_Activity_
Set down all of the lines below exactly as they are given.

START Supplied material

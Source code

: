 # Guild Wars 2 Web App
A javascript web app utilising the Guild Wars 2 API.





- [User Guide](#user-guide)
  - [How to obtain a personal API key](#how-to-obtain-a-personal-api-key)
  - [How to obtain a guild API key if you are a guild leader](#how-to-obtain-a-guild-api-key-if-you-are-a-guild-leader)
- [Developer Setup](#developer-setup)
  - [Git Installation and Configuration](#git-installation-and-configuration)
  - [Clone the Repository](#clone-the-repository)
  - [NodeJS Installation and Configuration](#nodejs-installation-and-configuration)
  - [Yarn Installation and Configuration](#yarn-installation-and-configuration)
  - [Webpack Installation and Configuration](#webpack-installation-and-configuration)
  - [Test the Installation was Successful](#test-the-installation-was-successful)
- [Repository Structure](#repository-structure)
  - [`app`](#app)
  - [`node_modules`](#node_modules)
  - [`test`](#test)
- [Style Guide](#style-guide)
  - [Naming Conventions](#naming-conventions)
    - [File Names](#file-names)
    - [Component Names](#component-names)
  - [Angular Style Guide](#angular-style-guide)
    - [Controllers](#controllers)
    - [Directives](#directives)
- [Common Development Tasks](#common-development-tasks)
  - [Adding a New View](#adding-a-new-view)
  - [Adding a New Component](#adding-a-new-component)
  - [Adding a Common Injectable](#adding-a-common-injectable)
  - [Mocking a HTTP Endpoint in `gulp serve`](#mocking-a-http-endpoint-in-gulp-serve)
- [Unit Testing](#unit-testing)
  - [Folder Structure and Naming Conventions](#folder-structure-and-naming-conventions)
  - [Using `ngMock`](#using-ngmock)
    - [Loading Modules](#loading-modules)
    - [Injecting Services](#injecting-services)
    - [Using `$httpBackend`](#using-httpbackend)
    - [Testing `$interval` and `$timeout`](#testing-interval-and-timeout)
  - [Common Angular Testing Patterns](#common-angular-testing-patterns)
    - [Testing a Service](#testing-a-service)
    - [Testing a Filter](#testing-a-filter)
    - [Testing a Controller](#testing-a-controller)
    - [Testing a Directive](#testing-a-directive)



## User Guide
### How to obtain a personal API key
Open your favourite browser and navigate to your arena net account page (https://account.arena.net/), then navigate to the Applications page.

END Supplied material

_Exercise output_
Source code

: # Guild Wars 2 Web App
A javascript web app utilising the Guild Wars 2 API.





- [User Guide](#user-guide)
  - [How to obtain a personal API key](#how-to-obtain-a-personal-api-key)
  - [How to obtain a guild API key if you are a guild leader](#how-to-obtain-a-guild-api-key-if-you-are-a-guild-leader)
- [Developer Setup](#developer-setup)
  - [Git Installation and Configuration](#git-installation-and-configuration)
  - [Clone the Repository](#clone-the-repository)
  - [NodeJS Installation and Configuration](#nodejs-installation-and-configuration)
  - [Yarn Installation and Configuration](#yarn-installation-and-configuration)
  - [Webpack Installation and Configuration](#webpack-installation-and-configuration)
  - [Test the Installation was Successful](#test-the-installation-was-successful)
- [Repository Structure](#repository-structure)
  - [`app`](#app)
  - [`node_modules`](#node_modules)
  - [`test`](#test)
- [Style Guide](#style-guide)
  - [Naming Conventions](#naming-conventions)
    - [File Names](#file-names)
    - [Component Names](#component-names)
  - [Angular Style Guide](#angular-style-guide)
    - [Controllers](#controllers)
    - [Directives](#directives)
- [Common Development Tasks](#common-development-tasks)
  - [Adding a New View](#adding-a-new-view)
  - [Adding a New Component](#adding-a-new-component)
  - [Adding a Common Injectable](#adding-a-common-injectable)
  - [Mocking a HTTP Endpoint in `gulp serve`](#mocking-a-http-endpoint-in-gulp-serve)
- [Unit Testing](#unit-testing)
  - [Folder Structure and Naming Conventions](#folder-structure-and-naming-conventions)
  - [Using `ngMock`](#using-ngmock)
    - [Loading Modules](#loading-modules)
    - [Injecting Services](#injecting-services)
    - [Using `$httpBackend`](#using-httpbackend)
    - [Testing `$interval` and `$timeout`](#testing-interval-and-timeout)
  - [Common Angular Testing Patterns](#common-angular-testing-patterns)
    - [Testing a Service](#testing-a-service)
    - [Testing a Filter](#testing-a-filter)
    - [Testing a Controller](#testing-a-controller)
    - [Testing a Directive](#testing-a-directive)



## User Guide
### How to obtain a personal API key
Open your favourite browser and navigate to your arena net account page (https://account.arena.net/), then navigate to the Applications page.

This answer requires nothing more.